■ **Exercise objective**: What lines of the data below hold "este"? Show them.

■ **Dataset entries**:
- Opening Delimiter -

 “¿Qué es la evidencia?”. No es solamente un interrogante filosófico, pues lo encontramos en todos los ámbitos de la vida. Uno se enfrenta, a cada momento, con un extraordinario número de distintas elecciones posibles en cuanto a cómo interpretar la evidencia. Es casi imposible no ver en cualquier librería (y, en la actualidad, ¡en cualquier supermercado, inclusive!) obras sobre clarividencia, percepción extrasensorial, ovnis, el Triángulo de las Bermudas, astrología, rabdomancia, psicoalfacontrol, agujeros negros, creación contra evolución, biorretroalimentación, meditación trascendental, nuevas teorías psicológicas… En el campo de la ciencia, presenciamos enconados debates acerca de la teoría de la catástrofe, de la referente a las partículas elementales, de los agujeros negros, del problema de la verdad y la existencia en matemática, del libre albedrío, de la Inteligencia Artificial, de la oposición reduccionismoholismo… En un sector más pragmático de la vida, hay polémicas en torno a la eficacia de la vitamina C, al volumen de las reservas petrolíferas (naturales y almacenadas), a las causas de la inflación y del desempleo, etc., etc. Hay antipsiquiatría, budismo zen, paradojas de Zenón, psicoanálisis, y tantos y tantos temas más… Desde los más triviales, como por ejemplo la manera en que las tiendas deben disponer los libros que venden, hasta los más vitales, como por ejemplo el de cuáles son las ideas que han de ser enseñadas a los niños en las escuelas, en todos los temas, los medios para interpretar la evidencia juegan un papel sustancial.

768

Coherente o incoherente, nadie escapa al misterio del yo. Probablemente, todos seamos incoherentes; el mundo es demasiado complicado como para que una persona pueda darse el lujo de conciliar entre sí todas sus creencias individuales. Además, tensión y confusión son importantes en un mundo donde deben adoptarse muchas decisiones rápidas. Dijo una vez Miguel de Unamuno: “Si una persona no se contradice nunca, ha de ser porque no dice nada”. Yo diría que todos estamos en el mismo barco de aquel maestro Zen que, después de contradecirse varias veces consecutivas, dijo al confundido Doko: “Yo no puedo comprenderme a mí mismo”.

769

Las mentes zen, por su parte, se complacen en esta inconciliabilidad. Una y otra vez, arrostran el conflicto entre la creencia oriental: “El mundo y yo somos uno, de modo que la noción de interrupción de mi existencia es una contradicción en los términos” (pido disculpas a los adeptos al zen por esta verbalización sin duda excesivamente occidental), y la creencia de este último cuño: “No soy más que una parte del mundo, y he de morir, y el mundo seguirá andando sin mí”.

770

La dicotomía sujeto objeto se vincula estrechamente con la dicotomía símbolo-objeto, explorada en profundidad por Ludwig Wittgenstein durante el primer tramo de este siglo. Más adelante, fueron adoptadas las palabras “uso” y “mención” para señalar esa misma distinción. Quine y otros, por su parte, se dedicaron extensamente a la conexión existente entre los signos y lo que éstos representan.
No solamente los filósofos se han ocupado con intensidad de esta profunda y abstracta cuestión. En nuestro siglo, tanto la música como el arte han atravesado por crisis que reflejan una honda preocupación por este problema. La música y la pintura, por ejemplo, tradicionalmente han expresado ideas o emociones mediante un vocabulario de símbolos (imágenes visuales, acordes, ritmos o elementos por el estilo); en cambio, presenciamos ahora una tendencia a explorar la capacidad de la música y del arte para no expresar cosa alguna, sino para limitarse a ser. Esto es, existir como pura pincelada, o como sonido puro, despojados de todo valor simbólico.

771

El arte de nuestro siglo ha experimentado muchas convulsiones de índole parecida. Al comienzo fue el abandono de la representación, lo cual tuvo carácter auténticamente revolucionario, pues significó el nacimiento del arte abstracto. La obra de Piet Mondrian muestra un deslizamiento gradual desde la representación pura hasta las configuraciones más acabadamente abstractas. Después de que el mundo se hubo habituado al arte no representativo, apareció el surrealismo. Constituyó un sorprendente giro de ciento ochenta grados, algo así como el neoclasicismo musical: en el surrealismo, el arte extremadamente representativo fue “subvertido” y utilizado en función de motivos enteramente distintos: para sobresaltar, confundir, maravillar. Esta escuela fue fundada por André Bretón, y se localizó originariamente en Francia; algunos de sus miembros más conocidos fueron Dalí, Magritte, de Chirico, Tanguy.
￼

- Closing Delimiter -

■ **Exercise response**:
Las mentes zen, por su parte, se complacen en esta inconciliabilidad. Una y otra vez, arrostran el conflicto entre la creencia oriental: “El mundo y yo somos uno, de modo que la noción de interrupción de mi existencia es una contradicción en los términos” (pido disculpas a los adeptos al zen por esta verbalización sin duda excesivamente occidental), y la creencia de este último cuño: “No soy más que una parte del mundo, y he de morir, y el mundo seguirá andando sin mí”.
La dicotomía sujeto objeto se vincula estrechamente con la dicotomía símbolo-objeto, explorada en profundidad por Ludwig Wittgenstein durante el primer tramo de este siglo. Más adelante, fueron adoptadas las palabras “uso” y “mención” para señalar esa misma distinción. Quine y otros, por su parte, se dedicaron extensamente a la conexión existente entre los signos y lo que éstos representan.
No solamente los filósofos se han ocupado con intensidad de esta profunda y abstracta cuestión. En nuestro siglo, tanto la música como el arte han atravesado por crisis que reflejan una honda preocupación por este problema. La música y la pintura, por ejemplo, tradicionalmente han expresado ideas o emociones mediante un vocabulario de símbolos (imágenes visuales, acordes, ritmos o elementos por el estilo); en cambio, presenciamos ahora una tendencia a explorar la capacidad de la música y del arte para no expresar cosa alguna, sino para limitarse a ser. Esto es, existir como pura pincelada, o como sonido puro, despojados de todo valor simbólico.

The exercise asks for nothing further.